Promotion is a term of wide import denoting the preliminary steps taken for the purpose of registration and floatation of the company. The persons who assume the task of promotion are called promoters. The promoter may be an individual, syndicate, association, partnership or company.
Who is a promoter? This term has not been defined under the Act, although the term is used expressly in Ss. 62, 69, 76, 478 and 519.
An attempt to define exactly what a promoter is was made by Cockburns, C.J., in Twycross v. Grant who described a promoter as ‘one who undertakes to form a company with reference to a given project and to set it going and who takes the necessary steps to accomplish that purpose. Another attempt was made by Bowen, L.J., in Whaley Bridge Printing Co. v. Green. He observed, the term promoter is a term not of law but of business, usefully summing up, in a single word a number of business operation familiar to the commercial world by which a company is brought into existence.
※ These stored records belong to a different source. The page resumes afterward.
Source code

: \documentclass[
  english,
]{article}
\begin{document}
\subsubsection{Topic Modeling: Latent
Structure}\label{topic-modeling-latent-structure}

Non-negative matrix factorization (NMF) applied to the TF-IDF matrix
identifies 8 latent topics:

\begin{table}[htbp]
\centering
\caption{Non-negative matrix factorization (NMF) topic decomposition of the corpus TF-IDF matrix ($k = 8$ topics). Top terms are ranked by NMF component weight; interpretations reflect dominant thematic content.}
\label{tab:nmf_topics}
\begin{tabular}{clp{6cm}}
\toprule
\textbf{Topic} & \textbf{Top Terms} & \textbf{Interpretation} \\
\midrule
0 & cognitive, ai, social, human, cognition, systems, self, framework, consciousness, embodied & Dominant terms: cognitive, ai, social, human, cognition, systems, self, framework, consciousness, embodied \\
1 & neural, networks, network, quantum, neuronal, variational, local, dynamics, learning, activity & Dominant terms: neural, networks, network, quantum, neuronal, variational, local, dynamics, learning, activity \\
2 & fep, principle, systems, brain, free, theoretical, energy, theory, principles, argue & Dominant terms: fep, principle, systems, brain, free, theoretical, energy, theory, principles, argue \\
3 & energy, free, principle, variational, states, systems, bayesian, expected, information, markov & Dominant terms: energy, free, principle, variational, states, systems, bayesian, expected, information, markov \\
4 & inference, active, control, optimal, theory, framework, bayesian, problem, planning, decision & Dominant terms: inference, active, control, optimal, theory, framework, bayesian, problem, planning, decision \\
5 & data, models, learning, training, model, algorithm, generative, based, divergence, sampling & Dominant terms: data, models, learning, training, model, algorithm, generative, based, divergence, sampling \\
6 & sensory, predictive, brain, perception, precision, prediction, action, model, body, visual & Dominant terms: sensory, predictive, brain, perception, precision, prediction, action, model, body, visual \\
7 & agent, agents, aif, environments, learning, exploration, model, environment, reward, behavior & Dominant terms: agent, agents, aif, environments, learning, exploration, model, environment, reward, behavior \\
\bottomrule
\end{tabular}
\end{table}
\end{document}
Perhaps, the true test of whether a person is a promoter is whether he has a desire that the company be formed and is prepared to take some steps, which may or may not involve other persons, to implement it. However, persons assisting the promoters by acting in a professional capacity do not thereby become promoters themselves. The solicitor who drafts the Articles, or the accountant who values assets of a business to be purchased, are merely giving professional assistance to the promoters. If, however, he goes further than this, e.g., by introducing his client to a person who may be interested in purchasing shares in the proposed company, he would be regarded as promoter.